[What is required]: Every entry should be repeated exactly. Omit the pictures.

[Data records]:
*-*-*

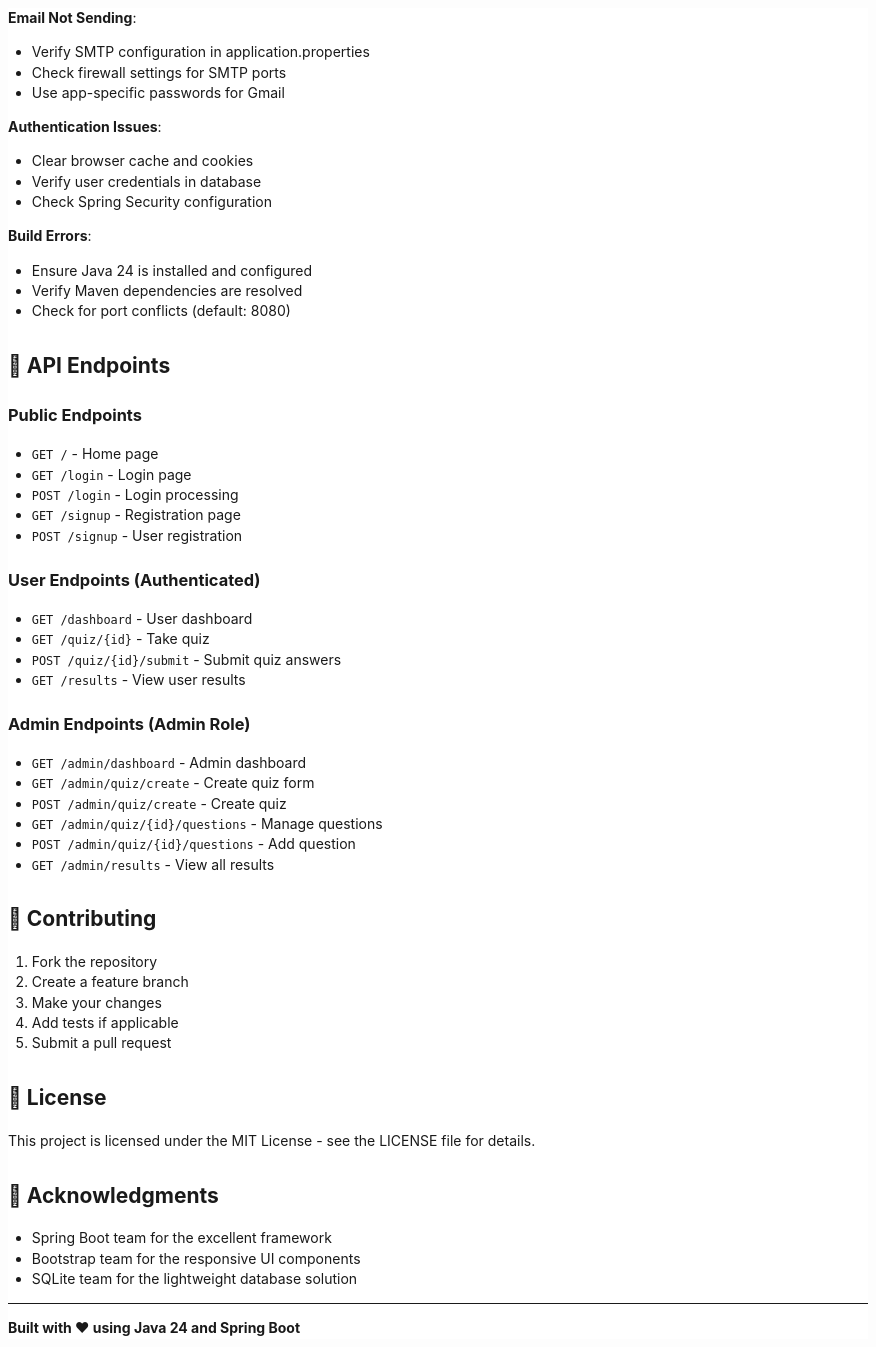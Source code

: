 **Email Not Sending**:
- Verify SMTP configuration in application.properties
- Check firewall settings for SMTP ports
- Use app-specific passwords for Gmail

**Authentication Issues**:
- Clear browser cache and cookies
- Verify user credentials in database
- Check Spring Security configuration

**Build Errors**:
- Ensure Java 24 is installed and configured
- Verify Maven dependencies are resolved
- Check for port conflicts (default: 8080)

## 📝 API Endpoints

### Public Endpoints
- `GET /` - Home page
- `GET /login` - Login page
- `POST /login` - Login processing
- `GET /signup` - Registration page
- `POST /signup` - User registration

### User Endpoints (Authenticated)
- `GET /dashboard` - User dashboard
- `GET /quiz/{id}` - Take quiz
- `POST /quiz/{id}/submit` - Submit quiz answers
- `GET /results` - View user results

### Admin Endpoints (Admin Role)
- `GET /admin/dashboard` - Admin dashboard
- `GET /admin/quiz/create` - Create quiz form
- `POST /admin/quiz/create` - Create quiz
- `GET /admin/quiz/{id}/questions` - Manage questions
- `POST /admin/quiz/{id}/questions` - Add question
- `GET /admin/results` - View all results

## 🤝 Contributing

1. Fork the repository
2. Create a feature branch
3. Make your changes
4. Add tests if applicable
5. Submit a pull request

## 📄 License

This project is licensed under the MIT License - see the LICENSE file for details.

## 🙏 Acknowledgments

- Spring Boot team for the excellent framework
- Bootstrap team for the responsive UI components
- SQLite team for the lightweight database solution

---

**Built with ❤️ using Java 24 and Spring Boot**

*-*-*

[Answer area]:
Source code

: **Email Not Sending**:
- Verify SMTP configuration in application.properties
- Check firewall settings for SMTP ports
- Use app-specific passwords for Gmail

**Authentication Issues**:
- Clear browser cache and cookies
- Verify user credentials in database
- Check Spring Security configuration

**Build Errors**:
- Ensure Java 24 is installed and configured
- Verify Maven dependencies are resolved
- Check for port conflicts (default: 8080)

## 📝 API Endpoints

### Public Endpoints
- `GET /` - Home page
- `GET /login` - Login page
- `POST /login` - Login processing
- `GET /signup` - Registration page
- `POST /signup` - User registration

### User Endpoints (Authenticated)
- `GET /dashboard` - User dashboard
- `GET /quiz/{id}` - Take quiz
- `POST /quiz/{id}/submit` - Submit quiz answers
- `GET /results` - View user results

### Admin Endpoints (Admin Role)
- `GET /admin/dashboard` - Admin dashboard
- `GET /admin/quiz/create` - Create quiz form
- `POST /admin/quiz/create` - Create quiz
- `GET /admin/quiz/{id}/questions` - Manage questions
- `POST /admin/quiz/{id}/questions` - Add question
- `GET /admin/results` - View all results

## 🤝 Contributing

1. Fork the repository
2. Create a feature branch
3. Make your changes
4. Add tests if applicable
5. Submit a pull request

## 📄 License

This project is licensed under the MIT License - see the LICENSE file for details.

## 🙏 Acknowledgments

- Spring Boot team for the excellent framework
- Bootstrap team for the responsive UI components
- SQLite team for the lightweight database solution

---

**Built with ❤️ using Java 24 and Spring Boot**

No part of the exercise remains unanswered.